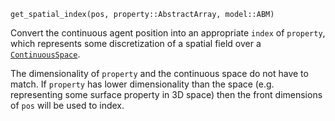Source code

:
 ```
get_spatial_index(pos, property::AbstractArray, model::ABM)
```

Convert the continuous agent position into an appropriate `index` of `property`, which represents some discretization of a spatial field over a [`ContinuousSpace`](@ref).

The dimensionality of `property` and the continuous space do not have to match. If `property` has lower dimensionality than the space (e.g. representing some surface property in 3D space) then the front dimensions of `pos` will be used to index.
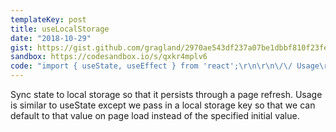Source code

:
 ```yaml
---
templateKey: post
title: useLocalStorage
date: "2018-10-29"
gist: https://gist.github.com/gragland/2970ae543df237a07be1dbbf810f23fe
sandbox: https://codesandbox.io/s/qxkr4mplv6
code: "import { useState, useEffect } from 'react';\r\n\r\n\/\/ Usage\r\nfunction App() {\r\n  \/\/ Similar to useState but we pass in a key to value in local storage\r\n  \/\/ With useState: const [name, setName] = useState('Bob');\r\n  const [name, setName] = useLocalStorage('name', 'Bob');\r\n\r\n  return (\r\n    <div>\r\n      <input\r\n        type=\"text\"\r\n        placeholder=\"Enter your name\"\r\n        value={name}\r\n        onChange={e => setName(e.target.value)}\r\n      \/>\r\n    <\/div>\r\n  );\r\n}\r\n\r\n\/\/ Hook\r\nfunction useLocalStorage(key, initialValue) {\r\n  \/\/ The initialValue arg is only used if there is nothing in localStorage ...\r\n  \/\/ ... otherwise we use the value in localStorage so state persist through a page refresh.\r\n  \/\/ Pass a function to useState so localStorage lookup only happens once.\r\n  \/\/ Wrap in try\/catch in case localStorage is unavailable.\r\n  const [item, setInnerValue] = useState(() => {\r\n    try {\r\n      return window.localStorage.getItem(key)\r\n        ? JSON.parse(window.localStorage.getItem(key))\r\n        : initialValue;\r\n    } catch (error) {\r\n      \/\/ Return default value if JSON parsing fails\r\n      return initialValue;\r\n    }\r\n  });\r\n\r\n  \/\/ Return a wrapped version of useState's setter function that ...\r\n  \/\/ ... persists the new value to localStorage.\r\n  const setValue = value => {\r\n    try {\r\n      setInnerValue(value);\r\n      window.localStorage.setItem(key, JSON.stringify(value));\r\n    } catch (e) {\r\n      console.log(e);\r\n    }\r\n  };\r\n\r\n  \/\/ Alternatively we could update localStorage inside useEffect ...\r\n  \/\/ ... but this would run every render and it really only needs ...\r\n  \/\/ ... to happen when the returned setValue function is called.\r\n  \/*\r\n  useEffect(() => {\r\n    window.localStorage.setItem(key, JSON.stringify(value));\r\n  });\r\n  *\/\r\n\r\n  return [item, setValue];\r\n}"
---
```


Sync state to local storage so that it persists through a page refresh.
Usage is similar to useState except we pass in a local storage key so that we can
default to that value on page load instead of the specified initial value.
──────
Repeat all of the entries word for word, but omit the pictures.

• [EXERCISE SOLUTION]
Source code

:
 ```
get_spatial_index(pos, property::AbstractArray, model::ABM)
```

Convert the continuous agent position into an appropriate `index` of `property`, which represents some discretization of a spatial field over a [`ContinuousSpace`](@ref).

The dimensionality of `property` and the continuous space do not have to match. If `property` has lower dimensionality than the space (e.g. representing some surface property in 3D space) then the front dimensions of `pos` will be used to index.
Source code

:
 ```yaml
---
templateKey: post
title: useLocalStorage
date: "2018-10-29"
gist: https://gist.github.com/gragland/2970ae543df237a07be1dbbf810f23fe
sandbox: https://codesandbox.io/s/qxkr4mplv6
code: "import { useState, useEffect } from 'react';\r\n\r\n\/\/ Usage\r\nfunction App() {\r\n  \/\/ Similar to useState but we pass in a key to value in local storage\r\n  \/\/ With useState: const [name, setName] = useState('Bob');\r\n  const [name, setName] = useLocalStorage('name', 'Bob');\r\n\r\n  return (\r\n    <div>\r\n      <input\r\n        type=\"text\"\r\n        placeholder=\"Enter your name\"\r\n        value={name}\r\n        onChange={e => setName(e.target.value)}\r\n      \/>\r\n    <\/div>\r\n  );\r\n}\r\n\r\n\/\/ Hook\r\nfunction useLocalStorage(key, initialValue) {\r\n  \/\/ The initialValue arg is only used if there is nothing in localStorage ...\r\n  \/\/ ... otherwise we use the value in localStorage so state persist through a page refresh.\r\n  \/\/ Pass a function to useState so localStorage lookup only happens once.\r\n  \/\/ Wrap in try\/catch in case localStorage is unavailable.\r\n  const [item, setInnerValue] = useState(() => {\r\n    try {\r\n      return window.localStorage.getItem(key)\r\n        ? JSON.parse(window.localStorage.getItem(key))\r\n        : initialValue;\r\n    } catch (error) {\r\n      \/\/ Return default value if JSON parsing fails\r\n      return initialValue;\r\n    }\r\n  });\r\n\r\n  \/\/ Return a wrapped version of useState's setter function that ...\r\n  \/\/ ... persists the new value to localStorage.\r\n  const setValue = value => {\r\n    try {\r\n      setInnerValue(value);\r\n      window.localStorage.setItem(key, JSON.stringify(value));\r\n    } catch (e) {\r\n      console.log(e);\r\n    }\r\n  };\r\n\r\n  \/\/ Alternatively we could update localStorage inside useEffect ...\r\n  \/\/ ... but this would run every render and it really only needs ...\r\n  \/\/ ... to happen when the returned setValue function is called.\r\n  \/*\r\n  useEffect(() => {\r\n    window.localStorage.setItem(key, JSON.stringify(value));\r\n  });\r\n  *\/\r\n\r\n  return [item, setValue];\r\n}"
---
```


Sync state to local storage so that it persists through a page refresh.
Usage is similar to useState except we pass in a local storage key so that we can
default to that value on page load instead of the specified initial value.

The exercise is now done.